Generalisability through local validation: overcoming barriers due to data disparity in healthcare
BMC Ophthalmology volume 21, Article number: 228 (2021)
Cho et al. report deep learning model accuracy for tilted myopic disc detection in a South Korean population. Here we explore the importance of generalisability of machine learning (ML) in healthcare, and we emphasise that recurrent underrepresentation of data-poor regions may inadvertently perpetuate global health inequity.
Creating meaningful ML systems is contingent on understanding how, when, and why different ML models work in different settings. While we echo the need for the diversification of ML datasets, such a worthy effort would take time and does not obviate uses of presently available datasets if conclusions are validated and re-calibrated for different groups prior to implementation.
The importance of external ML model validation on diverse populations should be highlighted where possible – especially for models built with single-centre data.
We read with great interest the article describing the application of deep learning to recognize optic disc tilt, and the discussion of its importance in considering ophthalmic measurements, by Cho et al.  The rapid evolution of artificial intelligence in ophthalmic image recognition has created unprecedented opportunities for efficient, accurate and cost-effective diagnosis with less human input – of particular value in resource-poor settings where specialist input is relatively scarcer . While we are encouraged by the model accuracy and commend the authors for describing strengths and weaknesses of their study, we would like to highlight a limitation and subsequent area of further exploration that would strengthen the utility of their work: the need to evaluate the generalisability of their model outside their single-centre, paediatric South Korean population. We believe validation of the model developed by Cho et al. on other populations, particularly those lacking local imaging repositories, would be of great value.
Sociodemographic disparities in machine learning (ML) are well described; with recurrent underrepresentation of some populations posing substantial risks of unknown ML biases. Indeed, a recent report noted that 172 countries (totalling 3.5 billion people) have no publicly available ophthalmic imaging datasets , profoundly illuminating the possibility of sampling-bias and subsequent poor generalisability in global ML studies. Such disparity in data availability, if left unchecked, may inadvertently perpetuate global health inequity.
Generalisability is itself not binary, nuancing issues of sampling bias in clinical applications of ML . A proxy for validity, generalisability is challenged when translating findings across different clinical settings – if not by demographic diversity (as may be the case for Cho et al), then by unique patient-level differences or local clinical idiosyncrasies. Creating clinically useful ML systems is therefore contingent not only upon demographic and clinical generalisability, but also on an understanding of how, when, and why different ML models work in different settings. Although we echo the need for increased diversification of ML datasets, such a worthy effort would take time.
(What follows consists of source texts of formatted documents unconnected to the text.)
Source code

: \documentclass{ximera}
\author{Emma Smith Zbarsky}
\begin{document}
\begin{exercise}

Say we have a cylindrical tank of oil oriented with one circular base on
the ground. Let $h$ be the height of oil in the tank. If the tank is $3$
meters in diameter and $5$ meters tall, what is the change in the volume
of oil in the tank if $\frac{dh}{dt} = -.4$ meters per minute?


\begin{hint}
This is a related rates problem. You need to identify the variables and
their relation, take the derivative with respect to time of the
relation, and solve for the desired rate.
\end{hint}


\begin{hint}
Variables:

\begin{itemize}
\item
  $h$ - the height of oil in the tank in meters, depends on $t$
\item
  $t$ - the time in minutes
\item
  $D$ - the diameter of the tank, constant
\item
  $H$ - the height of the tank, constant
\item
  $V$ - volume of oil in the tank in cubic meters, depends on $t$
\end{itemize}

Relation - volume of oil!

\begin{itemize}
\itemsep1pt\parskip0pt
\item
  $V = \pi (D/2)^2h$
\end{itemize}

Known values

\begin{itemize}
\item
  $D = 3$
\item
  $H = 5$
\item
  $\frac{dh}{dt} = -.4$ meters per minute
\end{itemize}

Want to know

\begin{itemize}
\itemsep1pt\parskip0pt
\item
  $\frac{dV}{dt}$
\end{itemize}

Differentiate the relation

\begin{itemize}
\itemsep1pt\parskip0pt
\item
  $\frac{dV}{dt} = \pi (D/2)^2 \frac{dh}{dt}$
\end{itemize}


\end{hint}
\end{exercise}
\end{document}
The need for increased diversity does not obviate the uses of presently available datasets if conclusions are conscientiously validated and re-calibrated for different populations prior to implementation.
For example, a recent study from India outlined the value of validating ML models on diverse populations; the model, built with relatively homogenous sociodemographic data, was demonstrated to be more broadly-applicable to other populations in disease detection . Indeed, there are myriad publicly-available ophthalmic imaging datasets, whose algorithms could be broadly validated to assess the extent of their value to populations in data-poor regions, which may lack the infrastructure to develop their own repositories [6,7,8,9,10,11,12,13]. As shown by Gulshan and others, validation of algorithms based on inevitably imperfect data can identify when and where these models still hold clinical value. While models may not be universally generalisable , identifying populations in which they are accurate – and to what degree, and in what circumstances – still holds importance, particularly in allowing countries lacking the infrastructure to build local imaging datasets to still benefit from international ML findings. Investing in the infrastructure for local validation and re-calibration will also lay groundwork for eventual contribution of local data to international repositories, which may be required to enhance local validity of models.
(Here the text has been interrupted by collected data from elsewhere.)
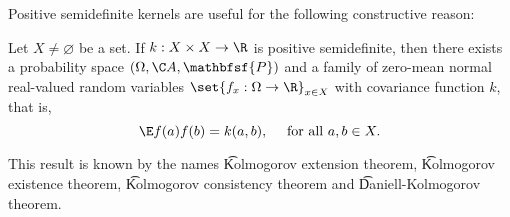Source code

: Positive semidefinite kernels are useful for the following constructive reason:

\begin{proposition}
Let $X \neq \varnothing$ be a set.
If $k: X \times X \to \R $ is positive semidefinite, then there exists a probability space $(\Omega , \C A, \mathbfsf{P} )$ and a family of zero-mean normal real-valued random variables $\set{f_x: \Omega  \to \R }_{x \in X}$ with covariance function $k$, that is,
  \[
\E  f(a)f(b) = k(a, b), \quad \text{ for all } a, b \in X.
  \]\end{proposition}
This result is known by the names \t{Kolmogorov extension theorem}, \t{Kolmogorov existence theorem}, \t{Kolmogorov consistency theorem} and \t{Daniell-Kolmogorov theorem}.
\blankpage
While there are no hard and fast rules as regards the amount of data needed to validate and re-calibrate a model trained on population A before deploying to population B, the process of validation and re-calibration requires certain steps and features [15,16,17]. Variables in the original model from population A must be present in the dataset from population B. Data from population B for model validation has to be as recent as possible. A target acceptable discrimination and calibration should be set by those who will use the model and those who will be affected by the model. Special attention should be made in evaluating the accuracy in marginalized groups. If the model performance is below the set threshold, then re-calibration is necessary. In general, the number of patients required should be an order of magnitude greater than the number of features in the model. For images, a principal component analysis is performed to determine which image features are important. Another crucial factor in determining the minimum cohort size is the prevalence of the diagnosis for a classification algorithm or the event for a prediction algorithm. The less prevalent a diagnosis or event is, the larger the sample size required.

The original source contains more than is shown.